- _Dataset records_
• • • •

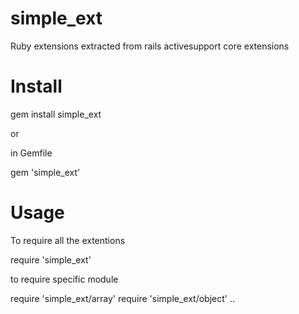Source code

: # simple_ext
Ruby extensions extracted from rails activesupport core extensions

# Install

gem install simple_ext

or 

in Gemfile

gem 'simple_ext'

# Usage

To require all the extentions

require 'simple_ext'

to require specific module

require 'simple_ext/array'
require 'simple_ext/object'
..
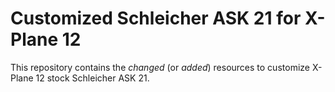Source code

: Customized Schleicher ASK 21 for X-Plane 12
=====

This repository contains the _changed_ (or _added_) resources to customize X-Plane 12 stock Schleicher ASK 21.
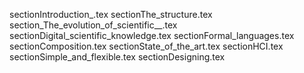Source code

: sectionIntroduction_.tex
sectionThe_structure.tex
section_The_evolution_of_scientific__.tex
sectionDigital_scientific_knowledge.tex
sectionFormal_languages.tex
sectionComposition.tex
sectionState_of_the_art.tex
sectionHCI.tex
sectionSimple_and_flexible.tex
sectionDesigning.tex
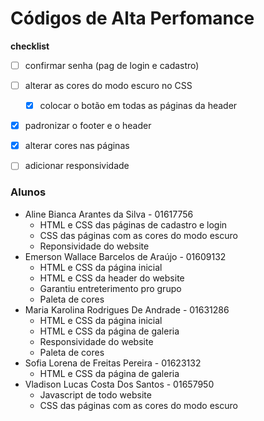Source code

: # Códigos de Alta Perfomance  
**checklist**
- [ ] confirmar senha (pag de login e cadastro) 
- [ ] alterar as cores do modo escuro no CSS
  - [X] colocar o botão em todas as páginas da header
- [X]  padronizar o footer e o header
- [X]  alterar cores nas páginas
- [ ]  adicionar responsividade


### Alunos  
- Aline Bianca Arantes da Silva - 01617756  
  - HTML e CSS das páginas de cadastro e login  
  - CSS das páginas com as cores do modo escuro  
  - Reponsividade do website  
- Emerson Wallace Barcelos de Araújo - 01609132  
  - HTML e CSS da página inicial
  - HTML e CSS da header do website
  - Garantiu entreterimento pro grupo
  - Paleta de cores
- Maria Karolina Rodrigues De Andrade - 01631286   
  - HTML e CSS da página inicial  
  - HTML e CSS da página de galeria
  - Responsividade do website 
  - Paleta de cores
- Sofia Lorena de Freitas Pereira - 01623132
  - HTML e CSS da página de galeria
- Vladison Lucas Costa Dos Santos - 01657950  
  - Javascript de todo website
  - CSS das páginas com as cores do modo escuro

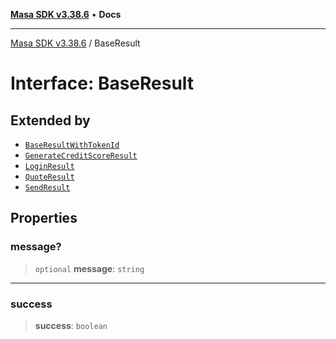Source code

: [**Masa SDK v3.38.6**](../README.md) • **Docs**

***

[Masa SDK v3.38.6](../globals.md) / BaseResult

# Interface: BaseResult

## Extended by

- [`BaseResultWithTokenId`](BaseResultWithTokenId.md)
- [`GenerateCreditScoreResult`](GenerateCreditScoreResult.md)
- [`LoginResult`](LoginResult.md)
- [`QuoteResult`](QuoteResult.md)
- [`SendResult`](SendResult.md)

## Properties

### message?

> `optional` **message**: `string`

***

### success

> **success**: `boolean`
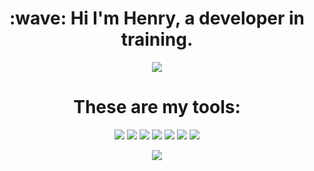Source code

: <h1 align="center">:wave: Hi I'm Henry, a developer in training.</h1> 

<p align="center">
 <img src="https://media.giphy.com/media/E77YW2DDl3cMo/giphy.gif">
</p>

<h1 align="center">These are my tools:</h2>
<p align="center">
<img src="https://img.shields.io/badge/JavaScript-green">
 
 <img src="https://img.shields.io/badge/Ruby-red">
 
<img src="https://img.shields.io/badge/HTML-orange">

<img src="https://img.shields.io/badge/CSS-9cf">

<img src="https://img.shields.io/badge/React-blue">

<img src="https://img.shields.io/badge/MongoDB-success">

<img src="https://img.shields.io/badge/Node-green">
</p>
<p align="center">
<a align="center" href="https://github.com/anuraghazra/github-readme-stats">
  <img align="center" src="https://github-readme-stats.vercel.app/api?username=henry-cook&hide=stars,contribs&theme=dark&show_icons=true" />
</a>
</p>
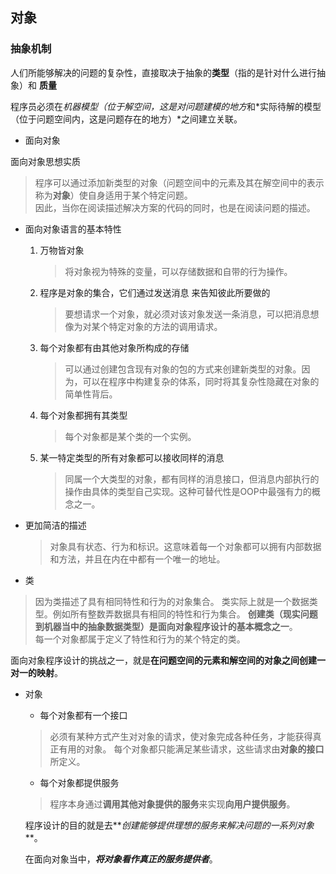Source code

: ## 对象

### 抽象机制

人们所能够解决的问题的复杂性，直接取决于抽象的**类型**（指的是针对什么进行抽象）和 **质量**

程序员必须在*机器模型（位于解空间，这是对问题建模的地方*和*实际待解的模型（位于问题空间内，这是问题存在的地方）*之间建立关联。

* 面向对象

面向对象思想实质
> 程序可以通过添加新类型的对象（问题空间中的元素及其在解空间中的表示称为**对象**）使自身适用于某个特定问题。  
因此，当你在阅读描述解决方案的代码的同时，也是在阅读问题的描述。

* 面向对象语言的基本特性
  1. 万物皆对象    
	 >将对象视为特殊的变量，可以存储数据和自带的行为操作。
  2. 程序是对象的集合，它们通过发送消息 来告知彼此所要做的  
     >要想请求一个对象，就必须对该对象发送一条消息，可以把消息想像为对某个特定对象的方法的调用请求。
  3. 每个对象都有由其他对象所构成的存储  
     > 可以通过创建包含现有对象的包的方式来创建新类型的对象。因为，可以在程序中构建复杂的体系，同时将其复杂性隐藏在对象的简单性背后。
  4. 每个对象都拥有其类型    
      >每个对象都是某个类的一个实例。
  5. 某一特定类型的所有对象都可以接收同样的消息
     >同属一个大类型的对象，都有同样的消息接口，但消息内部执行的操作由具体的类型自己实现。这种可替代性是OOP中最强有力的概念之一。

 * 更加简洁的描述

   > 对象具有状态、行为和标识。这意味着每一个对象都可以拥有内部数据和方法，并且在内在中都有一个唯一的地址。



* 类

> 因为类描述了具有相同特性和行为的对象集合。
类实际上就是一个数据类型。例如所有整数弄数据具有相同的特性和行为集合。 
**创建类（现实问题到机器当中的抽象数据类型）是面向对象程序设计的基本概念之一**。  
每一个对象都属于定义了特性和行为的某个特定的类。  

  面向对象程序设计的挑战之一，就是**在问题空间的元素和解空间的对象之间创建一对一的映射**。
* 对象
	* 每个对象都有一个接口
	>必须有某种方式产生对对象的请求，使对象完成各种任务，才能获得真正有用的对象。
	>每个对象都只能满足某些请求，这些请求由**对象的接口**所定义。

	* 每个对象都提供服务
	>程序本身通过**调用其他对象提供的服务**来实现**向用户提供服务**。

	程序设计的目的就是去**_创建能够提供理想的服务来解决问题的一系列对象_**。

	在面向对象当中，**_将对象看作真正的服务提供者_**。
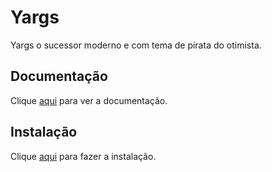 # Yargs

Yargs o sucessor moderno e com tema de pirata do otimista.

## Documentação

Clique [aqui](https://github.com/yargs/yargs) para ver a documentação.

## Instalação

Clique [aqui](https://www.npmjs.com/package/yargs) para fazer a instalação.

• • • •

- _What you need to do_
Exactly repeat the data above; the pictures do not belong in your copy.

- _Output for this exercise_
Source code

: # simple_ext
Ruby extensions extracted from rails activesupport core extensions

# Install

gem install simple_ext

or 

in Gemfile

gem 'simple_ext'

# Usage

To require all the extentions

require 'simple_ext'

to require specific module

require 'simple_ext/array'
require 'simple_ext/object'
..
Source code

: Customized Schleicher ASK 21 for X-Plane 12
=====

This repository contains the _changed_ (or _added_) resources to customize X-Plane 12 stock Schleicher ASK 21.
Source code

: sectionIntroduction_.tex
sectionThe_structure.tex
section_The_evolution_of_scientific__.tex
sectionDigital_scientific_knowledge.tex
sectionFormal_languages.tex
sectionComposition.tex
sectionState_of_the_art.tex
sectionHCI.tex
sectionSimple_and_flexible.tex
sectionDesigning.tex
Source code

: # Códigos de Alta Perfomance  
**checklist**
- [ ] confirmar senha (pag de login e cadastro) 
- [ ] alterar as cores do modo escuro no CSS
  - [X] colocar o botão em todas as páginas da header
- [X]  padronizar o footer e o header
- [X]  alterar cores nas páginas
- [ ]  adicionar responsividade


### Alunos  
- Aline Bianca Arantes da Silva - 01617756  
  - HTML e CSS das páginas de cadastro e login  
  - CSS das páginas com as cores do modo escuro  
  - Reponsividade do website  
- Emerson Wallace Barcelos de Araújo - 01609132  
  - HTML e CSS da página inicial
  - HTML e CSS da header do website
  - Garantiu entreterimento pro grupo
  - Paleta de cores
- Maria Karolina Rodrigues De Andrade - 01631286   
  - HTML e CSS da página inicial  
  - HTML e CSS da página de galeria
  - Responsividade do website 
  - Paleta de cores
- Sofia Lorena de Freitas Pereira - 01623132
  - HTML e CSS da página de galeria
- Vladison Lucas Costa Dos Santos - 01657950  
  - Javascript de todo website
  - CSS das páginas com as cores do modo escuro

Source code

: [**Masa SDK v3.38.6**](../README.md) • **Docs**

***

[Masa SDK v3.38.6](../globals.md) / BaseResult

# Interface: BaseResult

## Extended by

- [`BaseResultWithTokenId`](BaseResultWithTokenId.md)
- [`GenerateCreditScoreResult`](GenerateCreditScoreResult.md)
- [`LoginResult`](LoginResult.md)
- [`QuoteResult`](QuoteResult.md)
- [`SendResult`](SendResult.md)

## Properties

### message?

> `optional` **message**: `string`

***

### success

> **success**: `boolean`
Source code

: <h1 align="center">:wave: Hi I'm Henry, a developer in training.</h1> 

<p align="center">
 <img src="https://media.giphy.com/media/E77YW2DDl3cMo/giphy.gif">
</p>

<h1 align="center">These are my tools:</h2>
<p align="center">
<img src="https://img.shields.io/badge/JavaScript-green">
 
 <img src="https://img.shields.io/badge/Ruby-red">
 
<img src="https://img.shields.io/badge/HTML-orange">

<img src="https://img.shields.io/badge/CSS-9cf">

<img src="https://img.shields.io/badge/React-blue">

<img src="https://img.shields.io/badge/MongoDB-success">

<img src="https://img.shields.io/badge/Node-green">
</p>
<p align="center">
<a align="center" href="https://github.com/anuraghazra/github-readme-stats">
  <img align="center" src="https://github-readme-stats.vercel.app/api?username=henry-cook&hide=stars,contribs&theme=dark&show_icons=true" />
</a>
</p>
Source code

: ## 对象

### 抽象机制

人们所能够解决的问题的复杂性，直接取决于抽象的**类型**（指的是针对什么进行抽象）和 **质量**

程序员必须在*机器模型（位于解空间，这是对问题建模的地方*和*实际待解的模型（位于问题空间内，这是问题存在的地方）*之间建立关联。

* 面向对象

面向对象思想实质
> 程序可以通过添加新类型的对象（问题空间中的元素及其在解空间中的表示称为**对象**）使自身适用于某个特定问题。  
因此，当你在阅读描述解决方案的代码的同时，也是在阅读问题的描述。

* 面向对象语言的基本特性
  1. 万物皆对象    
	 >将对象视为特殊的变量，可以存储数据和自带的行为操作。
  2. 程序是对象的集合，它们通过发送消息 来告知彼此所要做的  
     >要想请求一个对象，就必须对该对象发送一条消息，可以把消息想像为对某个特定对象的方法的调用请求。
  3. 每个对象都有由其他对象所构成的存储  
     > 可以通过创建包含现有对象的包的方式来创建新类型的对象。因为，可以在程序中构建复杂的体系，同时将其复杂性隐藏在对象的简单性背后。
  4. 每个对象都拥有其类型    
      >每个对象都是某个类的一个实例。
  5. 某一特定类型的所有对象都可以接收同样的消息
     >同属一个大类型的对象，都有同样的消息接口，但消息内部执行的操作由具体的类型自己实现。这种可替代性是OOP中最强有力的概念之一。

 * 更加简洁的描述

   > 对象具有状态、行为和标识。这意味着每一个对象都可以拥有内部数据和方法，并且在内在中都有一个唯一的地址。



* 类

> 因为类描述了具有相同特性和行为的对象集合。
类实际上就是一个数据类型。例如所有整数弄数据具有相同的特性和行为集合。 
**创建类（现实问题到机器当中的抽象数据类型）是面向对象程序设计的基本概念之一**。  
每一个对象都属于定义了特性和行为的某个特定的类。  

  面向对象程序设计的挑战之一，就是**在问题空间的元素和解空间的对象之间创建一对一的映射**。
* 对象
	* 每个对象都有一个接口
	>必须有某种方式产生对对象的请求，使对象完成各种任务，才能获得真正有用的对象。
	>每个对象都只能满足某些请求，这些请求由**对象的接口**所定义。

	* 每个对象都提供服务
	>程序本身通过**调用其他对象提供的服务**来实现**向用户提供服务**。

	程序设计的目的就是去**_创建能够提供理想的服务来解决问题的一系列对象_**。

	在面向对象当中，**_将对象看作真正的服务提供者_**。
 # Yargs

Yargs o sucessor moderno e com tema de pirata do otimista.

## Documentação

Clique [aqui](https://github.com/yargs/yargs) para ver a documentação.

## Instalação

Clique [aqui](https://www.npmjs.com/package/yargs) para fazer a instalação.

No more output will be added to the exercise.